## [Directions]
When you reach the line in the data below that contains "языков программирования.", please start repeating lines exactly, and stop after the line that contains "82. Есть сервисная", repeating nothing else.

Saved data entries
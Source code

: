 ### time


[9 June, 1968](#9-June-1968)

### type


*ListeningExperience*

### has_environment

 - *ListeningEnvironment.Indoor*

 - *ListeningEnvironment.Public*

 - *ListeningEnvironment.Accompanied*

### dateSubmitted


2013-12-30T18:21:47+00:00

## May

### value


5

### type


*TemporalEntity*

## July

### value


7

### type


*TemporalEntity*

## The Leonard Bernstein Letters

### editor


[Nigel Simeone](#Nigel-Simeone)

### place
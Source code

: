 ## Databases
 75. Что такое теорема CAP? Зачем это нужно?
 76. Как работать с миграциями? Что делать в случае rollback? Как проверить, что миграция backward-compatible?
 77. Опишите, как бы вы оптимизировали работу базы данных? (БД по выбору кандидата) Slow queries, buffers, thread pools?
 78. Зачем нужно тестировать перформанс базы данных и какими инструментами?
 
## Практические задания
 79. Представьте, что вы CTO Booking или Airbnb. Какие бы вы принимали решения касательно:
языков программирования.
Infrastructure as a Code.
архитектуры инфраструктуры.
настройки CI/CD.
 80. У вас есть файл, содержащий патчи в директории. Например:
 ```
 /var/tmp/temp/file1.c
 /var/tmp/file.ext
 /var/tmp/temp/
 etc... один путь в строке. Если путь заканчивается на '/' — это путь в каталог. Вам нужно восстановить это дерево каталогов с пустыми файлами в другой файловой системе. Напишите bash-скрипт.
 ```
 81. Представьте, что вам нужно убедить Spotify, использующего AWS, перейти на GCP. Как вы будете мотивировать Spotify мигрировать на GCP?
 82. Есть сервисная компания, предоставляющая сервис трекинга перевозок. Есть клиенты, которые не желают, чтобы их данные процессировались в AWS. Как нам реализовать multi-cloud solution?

==

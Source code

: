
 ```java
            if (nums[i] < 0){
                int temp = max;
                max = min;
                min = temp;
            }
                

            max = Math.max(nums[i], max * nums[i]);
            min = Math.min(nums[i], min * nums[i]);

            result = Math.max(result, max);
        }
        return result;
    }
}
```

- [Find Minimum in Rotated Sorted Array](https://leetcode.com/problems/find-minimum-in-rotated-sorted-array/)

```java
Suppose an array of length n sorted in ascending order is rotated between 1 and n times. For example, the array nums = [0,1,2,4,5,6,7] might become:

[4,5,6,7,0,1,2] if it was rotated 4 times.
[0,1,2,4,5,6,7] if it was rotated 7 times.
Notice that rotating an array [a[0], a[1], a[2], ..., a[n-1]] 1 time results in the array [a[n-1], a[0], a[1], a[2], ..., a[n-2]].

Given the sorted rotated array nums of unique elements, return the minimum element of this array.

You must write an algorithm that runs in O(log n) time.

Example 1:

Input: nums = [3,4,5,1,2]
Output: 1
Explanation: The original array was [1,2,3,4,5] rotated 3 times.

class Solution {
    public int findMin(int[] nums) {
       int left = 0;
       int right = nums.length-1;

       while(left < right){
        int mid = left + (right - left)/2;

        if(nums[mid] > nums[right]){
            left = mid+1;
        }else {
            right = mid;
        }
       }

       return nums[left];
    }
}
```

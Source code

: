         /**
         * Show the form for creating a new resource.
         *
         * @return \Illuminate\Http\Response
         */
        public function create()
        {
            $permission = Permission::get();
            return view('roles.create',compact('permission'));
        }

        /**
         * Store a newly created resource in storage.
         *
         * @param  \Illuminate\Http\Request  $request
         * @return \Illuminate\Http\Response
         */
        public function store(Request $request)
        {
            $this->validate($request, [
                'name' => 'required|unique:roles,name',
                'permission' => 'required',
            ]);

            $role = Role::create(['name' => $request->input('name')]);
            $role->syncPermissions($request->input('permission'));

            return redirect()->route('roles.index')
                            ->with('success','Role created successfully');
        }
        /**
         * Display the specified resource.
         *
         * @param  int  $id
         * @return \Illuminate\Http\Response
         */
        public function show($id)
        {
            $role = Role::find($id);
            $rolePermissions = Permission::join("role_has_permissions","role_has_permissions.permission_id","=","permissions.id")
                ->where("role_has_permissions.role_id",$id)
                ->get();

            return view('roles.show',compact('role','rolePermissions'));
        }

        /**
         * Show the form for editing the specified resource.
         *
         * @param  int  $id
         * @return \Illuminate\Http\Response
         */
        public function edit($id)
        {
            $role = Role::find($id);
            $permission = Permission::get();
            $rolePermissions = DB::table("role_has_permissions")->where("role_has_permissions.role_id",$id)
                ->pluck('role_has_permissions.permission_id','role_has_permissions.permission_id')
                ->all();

## [Your solution]
языков программирования.
Infrastructure as a Code.
архитектуры инфраструктуры.
настройки CI/CD.
 80. У вас есть файл, содержащий патчи в директории. Например:
 ```
 /var/tmp/temp/file1.c
 /var/tmp/file.ext
 /var/tmp/temp/
 etc... один путь в строке. Если путь заканчивается на '/' — это путь в каталог. Вам нужно восстановить это дерево каталогов с пустыми файлами в другой файловой системе. Напишите bash-скрипт.
 ```
 81. Представьте, что вам нужно убедить Spotify, использующего AWS, перейти на GCP. Как вы будете мотивировать Spotify мигрировать на GCP?
 82. Есть сервисная компания, предоставляющая сервис трекинга перевозок. Есть клиенты, которые не желают, чтобы их данные процессировались в AWS. Как нам реализовать multi-cloud solution?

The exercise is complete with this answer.